I did that. Until I didn’t.
One of my widow friends told me a few weeks before Matt died that people would disappear after the funeral. I was shocked by this, because we were so surrounded by people and love and support. Then the funeral happened. For a lot of people invested in our story, that was the end of it. They slipped back into their normal lives and their presence in our lives faded. I shouldn’t have been surprised by this because I was warned. But I continue to be.
Then there are the people who are left. The problem with going from virtual obscurity to a small town spectacle because of a terminal illness is that people feel like they have a seat at your table. They feel like they can comment and discuss what you’re doing, with who, and why. They feel comfortable enough approaching you and asking deeply personal questions and interfere in your personal relationships. This has happened. This has put an enormous amount of stress and anxiety on my shoulders at a time when I didn’t need any more stress and anxiety.
Interference. From day one. Every move I make, every person I talk to, every friend I have is under a microscope. The inner workings of their lives are then scrutinized and picked apart when they did not ask to be involved in small town gossip. Their previously private lives become public because of simply associating with the grieving widow.
That’s not fair.
I share my grief so that it may help someone going through the same thing. I share our lives and stories about Matt because we had a wonderful life and it’s a life worth sharing.
But my personal friendships and the people I care about are off limits. Any relationship I choose to have or not have is not up for debate or discussion. Anything I do or don’t do isn’t anyone’s business. Yet people have dug in deep and used me as a way to pass the time with one another.
The problem with interfering with someone else’s personal life is that you destroy friendships.
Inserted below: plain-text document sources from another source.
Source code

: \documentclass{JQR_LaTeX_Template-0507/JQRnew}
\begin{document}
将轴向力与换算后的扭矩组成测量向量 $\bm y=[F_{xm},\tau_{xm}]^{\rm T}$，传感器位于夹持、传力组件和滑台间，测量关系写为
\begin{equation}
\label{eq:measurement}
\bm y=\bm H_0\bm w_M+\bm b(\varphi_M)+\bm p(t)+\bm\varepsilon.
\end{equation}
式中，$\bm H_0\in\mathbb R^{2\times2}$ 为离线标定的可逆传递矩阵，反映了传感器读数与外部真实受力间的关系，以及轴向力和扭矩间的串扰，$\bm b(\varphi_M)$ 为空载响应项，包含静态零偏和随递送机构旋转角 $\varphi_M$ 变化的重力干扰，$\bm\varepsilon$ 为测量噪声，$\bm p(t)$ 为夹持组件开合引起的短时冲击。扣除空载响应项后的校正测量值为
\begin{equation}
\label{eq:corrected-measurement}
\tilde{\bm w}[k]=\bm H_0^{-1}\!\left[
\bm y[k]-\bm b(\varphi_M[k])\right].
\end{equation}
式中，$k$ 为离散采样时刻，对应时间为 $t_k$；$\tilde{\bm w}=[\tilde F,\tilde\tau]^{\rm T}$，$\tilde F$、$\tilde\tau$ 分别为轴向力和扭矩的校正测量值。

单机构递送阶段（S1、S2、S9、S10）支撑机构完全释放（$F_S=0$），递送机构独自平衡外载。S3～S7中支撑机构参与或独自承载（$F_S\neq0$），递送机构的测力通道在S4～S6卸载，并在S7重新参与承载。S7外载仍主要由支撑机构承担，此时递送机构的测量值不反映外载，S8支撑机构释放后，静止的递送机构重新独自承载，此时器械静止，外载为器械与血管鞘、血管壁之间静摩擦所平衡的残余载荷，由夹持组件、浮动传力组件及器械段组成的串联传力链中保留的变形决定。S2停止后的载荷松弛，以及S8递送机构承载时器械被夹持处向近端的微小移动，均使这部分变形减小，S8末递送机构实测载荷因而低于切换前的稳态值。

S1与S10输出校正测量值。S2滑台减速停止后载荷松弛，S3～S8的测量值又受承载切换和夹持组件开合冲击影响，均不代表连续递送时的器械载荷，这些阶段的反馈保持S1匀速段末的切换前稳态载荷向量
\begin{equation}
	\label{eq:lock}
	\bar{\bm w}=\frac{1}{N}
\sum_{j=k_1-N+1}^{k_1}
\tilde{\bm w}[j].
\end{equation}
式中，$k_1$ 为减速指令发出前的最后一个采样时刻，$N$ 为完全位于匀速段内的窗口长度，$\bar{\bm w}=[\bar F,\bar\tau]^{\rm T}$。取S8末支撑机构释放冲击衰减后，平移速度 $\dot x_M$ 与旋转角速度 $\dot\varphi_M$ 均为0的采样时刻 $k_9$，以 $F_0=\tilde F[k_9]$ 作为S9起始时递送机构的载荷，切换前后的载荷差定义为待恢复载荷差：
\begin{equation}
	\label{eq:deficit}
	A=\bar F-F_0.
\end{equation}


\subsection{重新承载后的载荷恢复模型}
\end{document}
You hurt people. You cause stress and anxiety for people who already have stress and anxiety. You scare people away. You shut people down.
It hurts deeply. And I’ve had enough hurt to last an entire lifetime. Twice.
I have never had a friendship end basically because of other people, but I have now. Before you sit around and gossip about people, think about how much it hurts them. Think about that new feeling of meeting someone you click with and forming a friendship and having fun and feeling good, and then think about feeling awful and panicky and pressure because people have opinions that they not only won’t keep to themselves, but that they spread all around to other people. Half truths. Whole lies, even.
I didn’t deserve that.
He sure didn’t deserve that.
But here we are. More loss.
Losing people after you’ve lost your whole world is a new kind of pain I wasn’t prepared for. I don’t blame anyone for not wanting to deal with what we have to deal with on a daily basis. It’s a lot.
Your words matter. So careful who you tell what, because the pain you cause from your interference into my life is insurmountable. It leaves people wishing things were different and wishing the peanut gallery would’ve just shut up and let it be what it was going to be. It could’ve been great, but when associating with me means pain for the other person, everyone needs to take a giant step back and evaluate what their words have done to two people who deserved more than what they got.
I deserve privacy. Any man in my life does, too.
I will not play small town gossip games. I will shut you down.
Onward. A little more broken, forcing a smile when I want to cry forever, a little more banged up and a whole lot more hurt. But onward.